[Rendered images with source text]
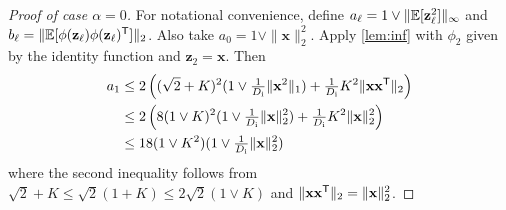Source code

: \documentclass[twoside]{article}
\renewcommand{\ss}[1]{_{\text{#1}}}
\newcommand{\vx}{\mathbf{x}}
\newcommand{\vz}{\mathbf{z}}
\newcommand{\E}{\mathbb{E}}
\newcommand{\T}{\text{\textsf{T}}}
\renewcommand{\ss}[1]{_{\text{#1}}}        %
\DeclarePairedDelimiter\norm{\|}{\|}             %
\theoremstyle{theoremstyle}
\begin{document}
\begin{proof}[Proof of case $\alpha = 0$]
    For notational convenience, define $a_\ell = 1 \lor  \norm{\E[\vz_\ell^2]}_\infty$ and $b_\ell = \norm{\E[\phi(\vz_{\ell})\phi(\vz_{\ell})^\T]}_2$.
    Also take $a_0 = 1\lor \|\vx\|^2_2$. 
    Apply \cref{lem:inf} with $\phi_2$ given by the identity function and $\vz_2 = \vx$.
    Then
    \begin{align}
        a_1 &\leq 2\left((\sqrt{2}+K)^2
                (1 \lor \tfrac1{D\ss{i}}\norm{\vx^2}_1) 
                + \tfrac1{D\ss{i}} K^2 \norm{\vx\vx^\T}_2 \right) \\
            &\le 2\left(8(1 \lor K)^2
                (1 \lor \tfrac1{D\ss{i}}\norm{\vx}_2^2) 
                + \tfrac1{D\ss{i}} K^2 \|\vx\|_2^2 \right) \\
            & \leq 18(1 \lor K^2)(1 \lor \tfrac1{D\ss{i}}\norm{\vx}^2_2) 
    \end{align}
    where the second inequality follows from $\sqrt{2} + K \le \sqrt{2}(1 + K) \le 2\sqrt{2}(1 \lor K)$ and $\norm{\vx\vx^\T}_2 = \norm{\vx}_2^2$.


\end{proof}
\end{document}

Work order:
Output the entries above verbatim, with no picture included.

Answer box:
Source code

: \documentclass[twoside]{article}
\renewcommand{\ss}[1]{_{\text{#1}}}
\newcommand{\vx}{\mathbf{x}}
\newcommand{\vz}{\mathbf{z}}
\newcommand{\E}{\mathbb{E}}
\newcommand{\T}{\text{\textsf{T}}}
\renewcommand{\ss}[1]{_{\text{#1}}}        %
\DeclarePairedDelimiter\norm{\|}{\|}             %
\theoremstyle{theoremstyle}
\begin{document}
\begin{proof}[Proof of case $\alpha = 0$]
    For notational convenience, define $a_\ell = 1 \lor  \norm{\E[\vz_\ell^2]}_\infty$ and $b_\ell = \norm{\E[\phi(\vz_{\ell})\phi(\vz_{\ell})^\T]}_2$.
    Also take $a_0 = 1\lor \|\vx\|^2_2$. 
    Apply \cref{lem:inf} with $\phi_2$ given by the identity function and $\vz_2 = \vx$.
    Then
    \begin{align}
        a_1 &\leq 2\left((\sqrt{2}+K)^2
                (1 \lor \tfrac1{D\ss{i}}\norm{\vx^2}_1) 
                + \tfrac1{D\ss{i}} K^2 \norm{\vx\vx^\T}_2 \right) \\
            &\le 2\left(8(1 \lor K)^2
                (1 \lor \tfrac1{D\ss{i}}\norm{\vx}_2^2) 
                + \tfrac1{D\ss{i}} K^2 \|\vx\|_2^2 \right) \\
            & \leq 18(1 \lor K^2)(1 \lor \tfrac1{D\ss{i}}\norm{\vx}^2_2) 
    \end{align}
    where the second inequality follows from $\sqrt{2} + K \le \sqrt{2}(1 + K) \le 2\sqrt{2}(1 \lor K)$ and $\norm{\vx\vx^\T}_2 = \norm{\vx}_2^2$.


\end{proof}
\end{document}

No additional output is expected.